The company lawsuits all make the same argument: that one of the substances the tax code identifies as an alternative fuel is liquid petroleum gases. LPGs are identified elsewhere in federal law as including butane.
U.S. Venture, an Appleton, Wisconsin, fuel marketer, purchases butane from third parties to mix into fuels it sells. They point out in a separate suit seeking $33 million in back payments that butane is “universally regarded” as an LPG, including by government agencies like the Energy Department.
The IRS, however, denies that butane qualifies as an alternative fuel. Butane is the same as gasoline, diesel and kerosene, according to the agency’s early 2018 guidance, which are “taxable fuels” upon which excise taxes are paid. Excise taxes are reduced by blending in alternative fuels, which qualifies for the 50 cents per gallon credit.
The 2005 law creating the tax credit did not define what an LPG is. Regulations associated with another tax code section dealing with “special motor fuels” specifically cite butane as an LPG, but the IRS points out that there is an exception for products taxable under a different section of the code. And under that section, the agency says, since butane is used in the production of finished gasoline, it is therefore a “gasoline blendstock,” which is taxable — and two taxable fuels do not an alternative fuels mixture make.

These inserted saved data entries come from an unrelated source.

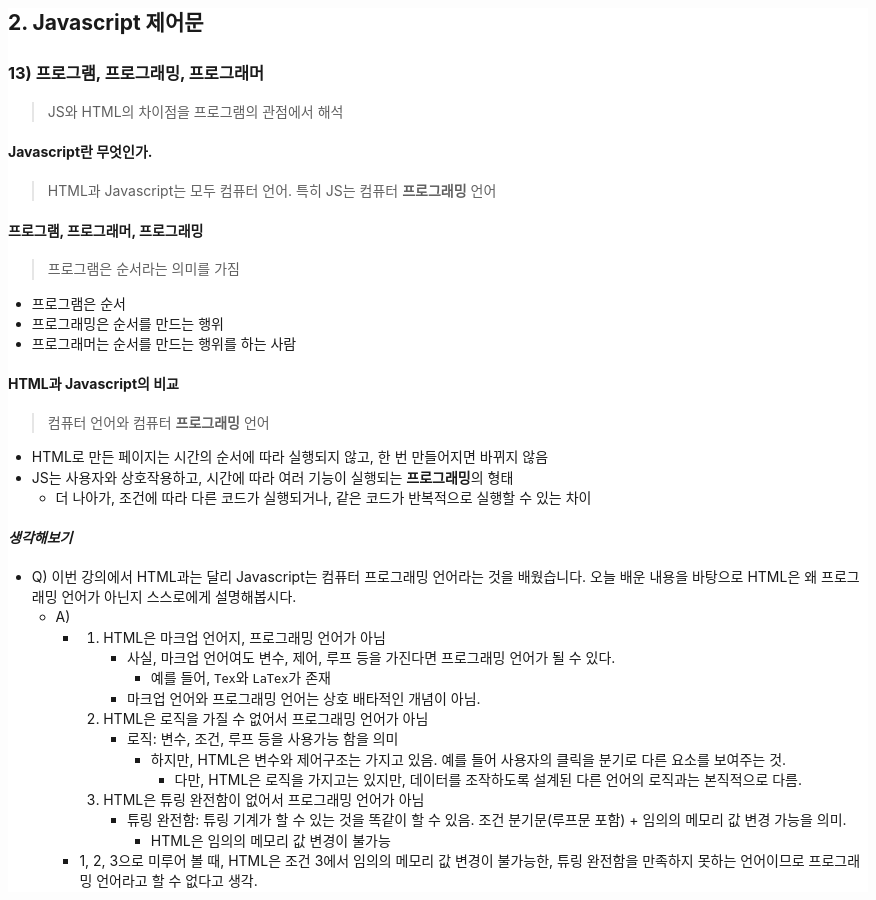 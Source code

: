 





## 2. Javascript 제어문

### 13) 프로그램, 프로그래밍, 프로그래머

> JS와 HTML의 차이점을 프로그램의 관점에서 해석



#### Javascript란 무엇인가.

> HTML과 Javascript는 모두 컴퓨터 언어. 특히 JS는 컴퓨터 **프로그래밍** 언어



#### 프로그램, 프로그래머, 프로그래밍

> 프로그램은 순서라는 의미를 가짐

- 프로그램은 순서
- 프로그래밍은 순서를 만드는 행위
- 프로그래머는 순서를 만드는 행위를 하는 사람



#### HTML과 Javascript의 비교

> 컴퓨터 언어와 컴퓨터 **프로그래밍** 언어

- HTML로 만든 페이지는 시간의 순서에 따라 실행되지 않고, 한 번 만들어지면 바뀌지 않음
- JS는 사용자와 상호작용하고, 시간에 따라 여러 기능이 실행되는 **프로그래밍**의 형태
  - 더 나아가, 조건에 따라 다른 코드가 실행되거나, 같은 코드가 반복적으로 실행할 수 있는 차이



#### *생각해보기*

- Q) 이번 강의에서 HTML과는 달리 Javascript는 컴퓨터 프로그래밍 언어라는 것을 배웠습니다. 오늘 배운 내용을 바탕으로 HTML은 왜 프로그래밍 언어가 아닌지 스스로에게 설명해봅시다.
  - A)
    - 1. HTML은 마크업 언어지, 프로그래밍 언어가 아님
         - 사실, 마크업 언어여도 변수, 제어, 루프 등을 가진다면 프로그래밍 언어가 될 수 있다.
           - 예를 들어, `Tex`와 `LaTex`가 존재
         - 마크업 언어와 프로그래밍 언어는 상호 배타적인 개념이 아님.
      2. HTML은 로직을 가질 수 없어서 프로그래밍 언어가 아님
         - 로직: 변수, 조건, 루프 등을 사용가능 함을 의미
           - 하지만, HTML은 변수와 제어구조는 가지고 있음. 예를 들어 사용자의 클릭을 분기로 다른 요소를 보여주는 것.
             - 다만, HTML은 로직을 가지고는 있지만, 데이터를 조작하도록 설계된 다른 언어의 로직과는 본직적으로 다름.
      3. HTML은 튜링 완전함이 없어서 프로그래밍 언어가 아님
         - 튜링 완전함: 튜링 기계가 할 수 있는 것을 똑같이 할 수 있음. 조건 분기문(루프문 포함) + 임의의 메모리 값 변경 가능을 의미.
           - HTML은 임의의 메모리 값 변경이 불가능
    - 1, 2, 3으로 미루어 볼 때, HTML은 조건 3에서 임의의 메모리 값 변경이 불가능한, 튜링 완전함을 만족하지 못하는 언어이므로 프로그래밍 언어라고 할 수 없다고 생각.



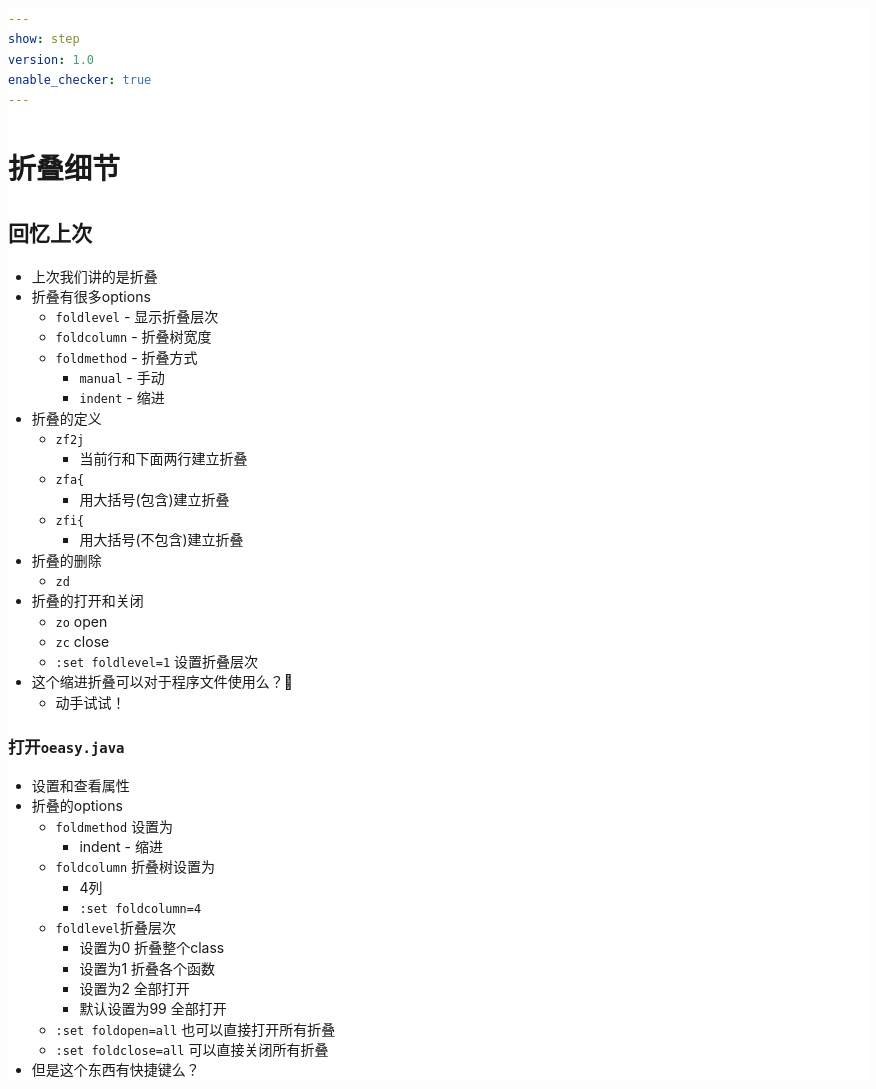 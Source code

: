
 ```yaml
---
show: step
version: 1.0
enable_checker: true
---
```


# 折叠细节

## 回忆上次
- 上次我们讲的是折叠
- 折叠有很多options
	- `foldlevel` - 显示折叠层次
	- `foldcolumn` - 折叠树宽度
	- `foldmethod` - 折叠方式
		- `manual` - 手动
		- `indent` - 缩进
- 折叠的定义
	- `zf2j`
		- 当前行和下面两行建立折叠
	- `zfa{`
		- 用大括号(包含)建立折叠
	- `zfi{`
		- 用大括号(不包含)建立折叠
- 折叠的删除
	- `zd`
- 折叠的打开和关闭
	- `zo` open
	- `zc` close
	- `:set foldlevel=1` 设置折叠层次
- 这个缩进折叠可以对于程序文件使用么？🤔
	- 动手试试！

### 打开`oeasy.java`
- 设置和查看属性
- 折叠的options
	- `foldmethod` 设置为
		- indent - 缩进
	- `foldcolumn` 折叠树设置为
		- 4列
		- `:set foldcolumn=4`
	- `foldlevel`折叠层次
		- 设置为0 折叠整个class
		- 设置为1 折叠各个函数
		- 设置为2 全部打开
		- 默认设置为99 全部打开
	- `:set foldopen=all` 也可以直接打开所有折叠
	- `:set foldclose=all` 可以直接关闭所有折叠
- 但是这个东西有快捷键么？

During last month’s Ways and Means markup, Rep. Earl Blumenauer argued that the credit was created to incentivize the use of renewable fuels. The Oregon Democrat said the refining industry knows the “loophole” it recently discovered is “contrary to the intent of the law.”

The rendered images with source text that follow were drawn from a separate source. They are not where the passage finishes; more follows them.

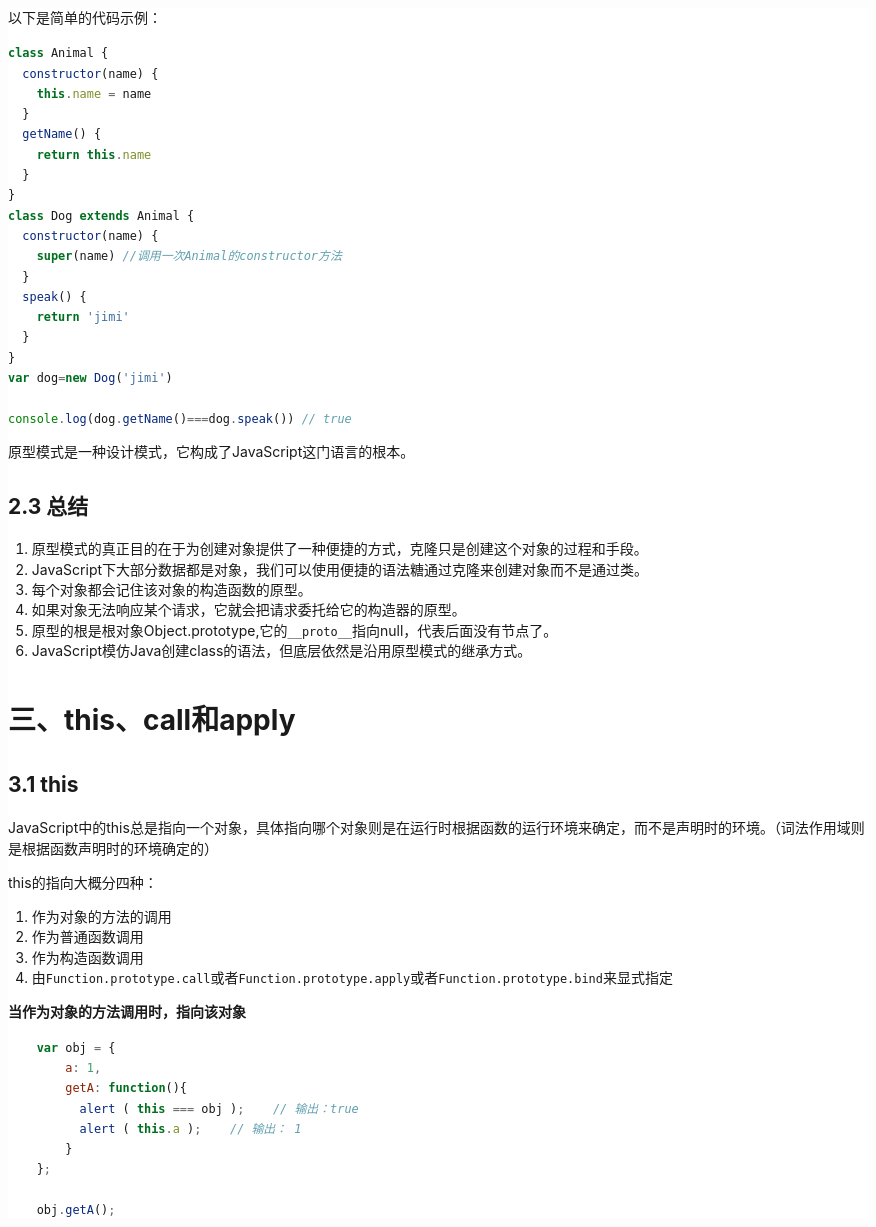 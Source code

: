 以下是简单的代码示例：

```javascript
class Animal {
  constructor(name) {
    this.name = name
  }
  getName() {
    return this.name
  }
}
class Dog extends Animal {
  constructor(name) {
    super(name) //调用一次Animal的constructor方法
  }
  speak() {
    return 'jimi'
  }
}
var dog=new Dog('jimi')

console.log(dog.getName()===dog.speak()) // true
```

原型模式是一种设计模式，它构成了JavaScript这门语言的根本。

## 2.3 总结

1. 原型模式的真正目的在于为创建对象提供了一种便捷的方式，克隆只是创建这个对象的过程和手段。
2. JavaScript下大部分数据都是对象，我们可以使用便捷的语法糖通过克隆来创建对象而不是通过类。
3. 每个对象都会记住该对象的构造函数的原型。
4. 如果对象无法响应某个请求，它就会把请求委托给它的构造器的原型。
5. 原型的根是根对象Object.prototype,它的`__proto__`指向null，代表后面没有节点了。
6. JavaScript模仿Java创建class的语法，但底层依然是沿用原型模式的继承方式。

# 三、this、call和apply

## 3.1 this

JavaScript中的this总是指向一个对象，具体指向哪个对象则是在运行时根据函数的运行环境来确定，而不是声明时的环境。（词法作用域则是根据函数声明时的环境确定的）

this的指向大概分四种：

1. 作为对象的方法的调用
2. 作为普通函数调用
3. 作为构造函数调用
4. 由`Function.prototype.call`或者`Function.prototype.apply`或者`Function.prototype.bind`来显式指定

**当作为对象的方法调用时，指向该对象**

```javascript
    var obj = {
        a: 1,
        getA: function(){
          alert ( this === obj );    // 输出：true
          alert ( this.a );    // 输出： 1
        }
    };

    obj.getA();
```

“This is outrageous,” Blumenauer said. “I see no sense in rewarding them with a $10 billion windfall.”
Alex Hendrie, chief tax counsel for Americans for Tax Reform, sees the retroactive change as a way to artificially lower the cost of the House bill. “Getting rid of this makes it easier to get their tax extenders passed,” Hendrie said.

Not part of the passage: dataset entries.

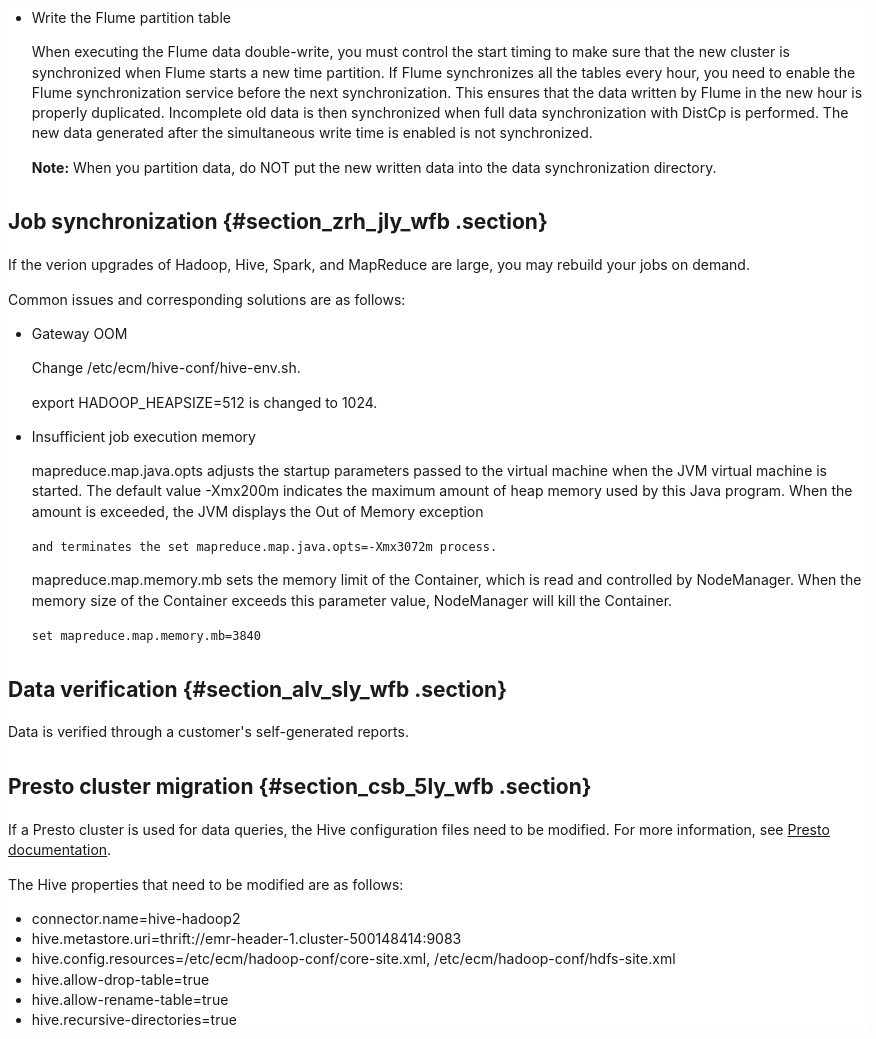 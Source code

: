 -   Write the Flume partition table

    When executing the Flume data double-write, you must control the start timing to make sure that the new cluster is synchronized when Flume starts a new time partition. If Flume synchronizes all the tables every hour, you need to enable the Flume synchronization service before the next synchronization. This ensures that the data written by Flume in the new hour is properly duplicated. Incomplete old data is then synchronized when full data synchronization with DistCp is performed. The new data generated after the simultaneous write time is enabled is not synchronized.

    **Note:** When you partition data, do NOT put the new written data into the data synchronization directory.


## Job synchronization {#section_zrh_jly_wfb .section}

If the verion upgrades of Hadoop, Hive, Spark, and MapReduce are large, you may rebuild your jobs on demand.

Common issues and corresponding solutions are as follows:

-   Gateway OOM

    Change /etc/ecm/hive-conf/hive-env.sh.

    export HADOOP\_HEAPSIZE=512 is changed to 1024.

-   Insufficient job execution memory

    mapreduce.map.java.opts adjusts the startup parameters passed to the virtual machine when the JVM virtual machine is started. The default value -Xmx200m indicates the maximum amount of heap memory used by this Java program. When the amount is exceeded, the JVM displays the Out of Memory exception

    `and terminates the set mapreduce.map.java.opts=-Xmx3072m process.`

    mapreduce.map.memory.mb sets the memory limit of the Container, which is read and controlled by NodeManager. When the memory size of the Container exceeds this parameter value, NodeManager will kill the Container.

    `set mapreduce.map.memory.mb=3840`


## Data verification {#section_alv_sly_wfb .section}

Data is verified through a customer's self-generated reports.

## Presto cluster migration {#section_csb_5ly_wfb .section}

If a Presto cluster is used for data queries, the Hive configuration files need to be modified. For more information, see [Presto documentation](https://prestodb.io/docs/current/connector/hive.html).

The Hive properties that need to be modified are as follows:

-   connector.name=hive-hadoop2
-   hive.metastore.uri=thrift://emr-header-1.cluster-500148414:9083
-   hive.config.resources=/etc/ecm/hadoop-conf/core-site.xml, /etc/ecm/hadoop-conf/hdfs-site.xml
-   hive.allow-drop-table=true
-   hive.allow-rename-table=true
-   hive.recursive-directories=true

ATR opposes the tax extenders package generally, including the alternative fuels credit, though it argues against the retroactive fix, saying the issue should be resolved in the courts.
The $10 billion estimate is in stark contrast to what had been a sleepy little credit involving users of more readily recognized alternative fuels like natural gas.
In February 2018, the Joint Committee on Taxation estimated a one-year extension of the alternative fuel credits would cost just $555 million. But that changed dramatically over the course of last year as claims for the mixture credit exploded. By November, JCT was estimating that a one-year extension of the tax credit would cost $7.1 billion with the lion’s share going to settle past claims.
A Senate aide said the IRS already has about $9 billion in claims pending, and believes the number could increase to $18 billion.
The impact on government coffers could be even higher if the U.S. Supreme Court takes a case filed by Sunoco, which is arguing that it shouldn’t have to treat alternative and renewable fuels tax credits as income — rather, they should be able to deduct the credits from taxable income.
“If Sunoco wins and these folks win on the butane-gasoline [mixture], now you get your butane tax credit and it’s tax-free,” Garza said.
Meanwhile, Garza said he isn’t particularly worried about the bills to retroactively quash the butane credit.
While some industry lawyers feel the need to beat Congress to the punch and file lawsuits before a law is passed barring the IRS from paying past butane-related credits, Garza said the congressional reaction might actually strengthen future lawsuits.
By revisiting the law and “clarifying” that butane, and propane, aren’t alternative fuels, Congress is adding credence to the position that before the clarification, these LPGs were alternative fuels.
“That’s the risk that they run with that language,” Garza said. “And a judge could say that, well, thanks Congress for clarifying it, that pre-18, that was the law. Otherwise, why would you have to pass a law?”